Each line below should be repeated exactly, but no picture should be carried over.

Data items

⟨

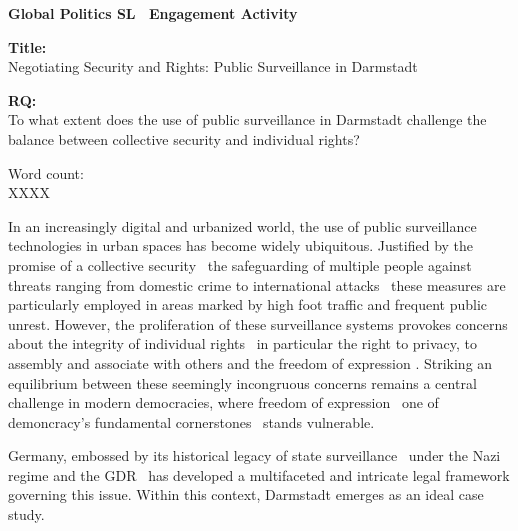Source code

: \documentclass[12pt]{article}
\begin{document}
	
	\begin{titlepage}
		\centering
		
		\textbf{Global Politics SL \textemdash\ Engagement Activity}
		
		\vspace*{4cm}
		
		\textbf{Title:}\\
		Negotiating Security and Rights: Public Surveillance in Darmstadt
		
		\vspace{1cm}
		
		\textbf{RQ:}\\
		To what extent does the use of public surveillance in Darmstadt challenge the balance between collective security and individual rights?
		
		\vspace{4cm}
		
		Word count:\\
		XXXX
		
		\vfill
	\end{titlepage}
	
	
	In an increasingly digital and urbanized world, the use of public surveillance technologies in urban spaces has become widely ubiquitous. Justified by the promise of a collective security \textemdash\ the safeguarding of multiple people against threats ranging from domestic crime to international attacks \parencites{noauthor_security_2025}{noauthor_collective_2025} \textemdash\ these measures are particularly employed in areas marked by high foot traffic and frequent public unrest. However, the proliferation of these surveillance systems provokes concerns about the integrity of individual rights \textemdash\ in particular the right to privacy, to assembly and associate with others and the freedom of expression \parencite{nandy2023}. Striking an equilibrium between these seemingly incongruous concerns remains a central challenge in modern democracies, where freedom of expression \textemdash\ one of demoncracy's fundamental cornerstones \parencite{noauthor_special_nodate} \textemdash\ stands vulnerable. 
		
	Germany, embossed by its historical legacy of state surveillance \textemdash\ under the Nazi regime \parencite{mdrde_uberwachung_nodate} and the GDR \parencite{lichter_loeffler_siegloch2016} \textemdash\ has developed a multifaceted and intricate legal framework governing this issue. Within this context, Darmstadt emerges as an ideal case study.
	
\end{document}
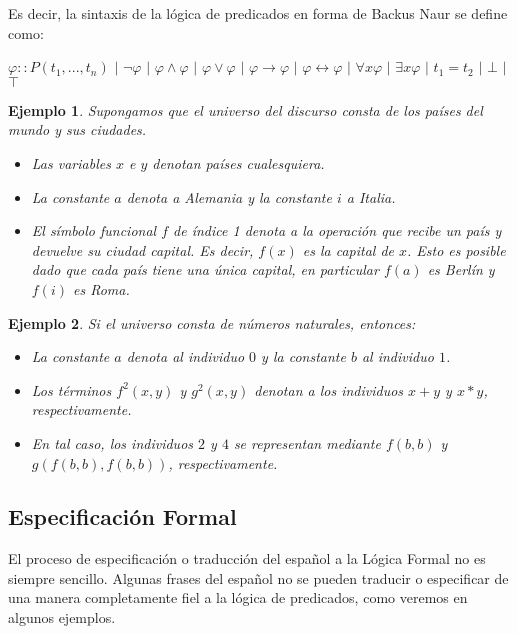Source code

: \documentclass[letterpaper,12pt]{article}
\newtheorem{ejem}{Ejemplo}[]
\begin{document}
    Es decir, la sintaxis de la lógica de predicados en forma de Backus Naur se 
    define como:
    \begin{center}
      $\varphi :: P(t_{1}, ..., t_{n})$ $|$ $\neg \varphi$ $|$ 
      $\varphi \land \varphi$ $|$ $\varphi \lor \varphi$ $|$ 
      $\varphi \rightarrow \varphi$ $|$ $\varphi \leftrightarrow 
      \varphi$ $|$ $\forall x \varphi$ $|$ $\exists x \varphi$ $|$
      $t_{1} = t_{2}$ $|$ $\bot$ $|$ $\top$
    \end{center}

    \begin{ejem}
      Supongamos que el universo del discurso consta de los países del mundo y 
      sus ciudades.
      \begin{itemize}
        \item Las variables $x$ e $y$ denotan países cualesquiera.
        \item La constante $a$ denota a Alemania y la constante $i$ a Italia.
        \item El símbolo funcional $f$ de índice 1 denota a la operación que 
        recibe un país y devuelve su ciudad capital. Es decir, $f(x)$ es la 
        capital de $x$. Esto es posible dado que cada país tiene una única 
        capital, en particular $f(a)$ es Berlín y $f(i)$ es Roma.
      \end{itemize}
    \end{ejem}

    \begin{ejem}
      Si el universo consta de números naturales, entonces:
      \begin{itemize}
        \item La constante $a$ denota al individuo $0$ y la constante $b$ al 
        individuo $1$.
        \item Los términos $f^{2}(x,y)$ y $g^{2}(x,y)$ denotan a los individuos 
        $x + y$ y $x*y$, respectivamente.
        \item En tal caso, los individuos $2$ y $4$ se representan mediante 
        $f(b,b)$ y $g(f(b,b), f(b,b))$, respectivamente.
      \end{itemize}
    \end{ejem}
    
    \subsection{Especificación Formal}
    El proceso de especificación o traducción del español a la Lógica Formal no 
    es siempre sencillo. Algunas frases del español no se pueden traducir o
    especificar de una manera completamente fiel a la lógica de predicados,
    como veremos en algunos ejemplos.
\end{document}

⟩

EXERCISE RESPONSE >>
Source code

: \documentclass[12pt]{article}
\begin{document}
	
	\begin{titlepage}
		\centering
		
		\textbf{Global Politics SL \textemdash\ Engagement Activity}
		
		\vspace*{4cm}
		
		\textbf{Title:}\\
		Negotiating Security and Rights: Public Surveillance in Darmstadt
		
		\vspace{1cm}
		
		\textbf{RQ:}\\
		To what extent does the use of public surveillance in Darmstadt challenge the balance between collective security and individual rights?
		
		\vspace{4cm}
		
		Word count:\\
		XXXX
		
		\vfill
	\end{titlepage}
	
	
	In an increasingly digital and urbanized world, the use of public surveillance technologies in urban spaces has become widely ubiquitous. Justified by the promise of a collective security \textemdash\ the safeguarding of multiple people against threats ranging from domestic crime to international attacks \parencites{noauthor_security_2025}{noauthor_collective_2025} \textemdash\ these measures are particularly employed in areas marked by high foot traffic and frequent public unrest. However, the proliferation of these surveillance systems provokes concerns about the integrity of individual rights \textemdash\ in particular the right to privacy, to assembly and associate with others and the freedom of expression \parencite{nandy2023}. Striking an equilibrium between these seemingly incongruous concerns remains a central challenge in modern democracies, where freedom of expression \textemdash\ one of demoncracy's fundamental cornerstones \parencite{noauthor_special_nodate} \textemdash\ stands vulnerable. 
		
	Germany, embossed by its historical legacy of state surveillance \textemdash\ under the Nazi regime \parencite{mdrde_uberwachung_nodate} and the GDR \parencite{lichter_loeffler_siegloch2016} \textemdash\ has developed a multifaceted and intricate legal framework governing this issue. Within this context, Darmstadt emerges as an ideal case study.
	
\end{document}
Source code

: \documentclass[letterpaper,12pt]{article}
\newtheorem{ejem}{Ejemplo}[]
\begin{document}
    Es decir, la sintaxis de la lógica de predicados en forma de Backus Naur se 
    define como:
    \begin{center}
      $\varphi :: P(t_{1}, ..., t_{n})$ $|$ $\neg \varphi$ $|$ 
      $\varphi \land \varphi$ $|$ $\varphi \lor \varphi$ $|$ 
      $\varphi \rightarrow \varphi$ $|$ $\varphi \leftrightarrow 
      \varphi$ $|$ $\forall x \varphi$ $|$ $\exists x \varphi$ $|$
      $t_{1} = t_{2}$ $|$ $\bot$ $|$ $\top$
    \end{center}

    \begin{ejem}
      Supongamos que el universo del discurso consta de los países del mundo y 
      sus ciudades.
      \begin{itemize}
        \item Las variables $x$ e $y$ denotan países cualesquiera.
        \item La constante $a$ denota a Alemania y la constante $i$ a Italia.
        \item El símbolo funcional $f$ de índice 1 denota a la operación que 
        recibe un país y devuelve su ciudad capital. Es decir, $f(x)$ es la 
        capital de $x$. Esto es posible dado que cada país tiene una única 
        capital, en particular $f(a)$ es Berlín y $f(i)$ es Roma.
      \end{itemize}
    \end{ejem}

    \begin{ejem}
      Si el universo consta de números naturales, entonces:
      \begin{itemize}
        \item La constante $a$ denota al individuo $0$ y la constante $b$ al 
        individuo $1$.
        \item Los términos $f^{2}(x,y)$ y $g^{2}(x,y)$ denotan a los individuos 
        $x + y$ y $x*y$, respectivamente.
        \item En tal caso, los individuos $2$ y $4$ se representan mediante 
        $f(b,b)$ y $g(f(b,b), f(b,b))$, respectivamente.
      \end{itemize}
    \end{ejem}
    
    \subsection{Especificación Formal}
    El proceso de especificación o traducción del español a la Lógica Formal no 
    es siempre sencillo. Algunas frases del español no se pueden traducir o
    especificar de una manera completamente fiel a la lógica de predicados,
    como veremos en algunos ejemplos.
\end{document}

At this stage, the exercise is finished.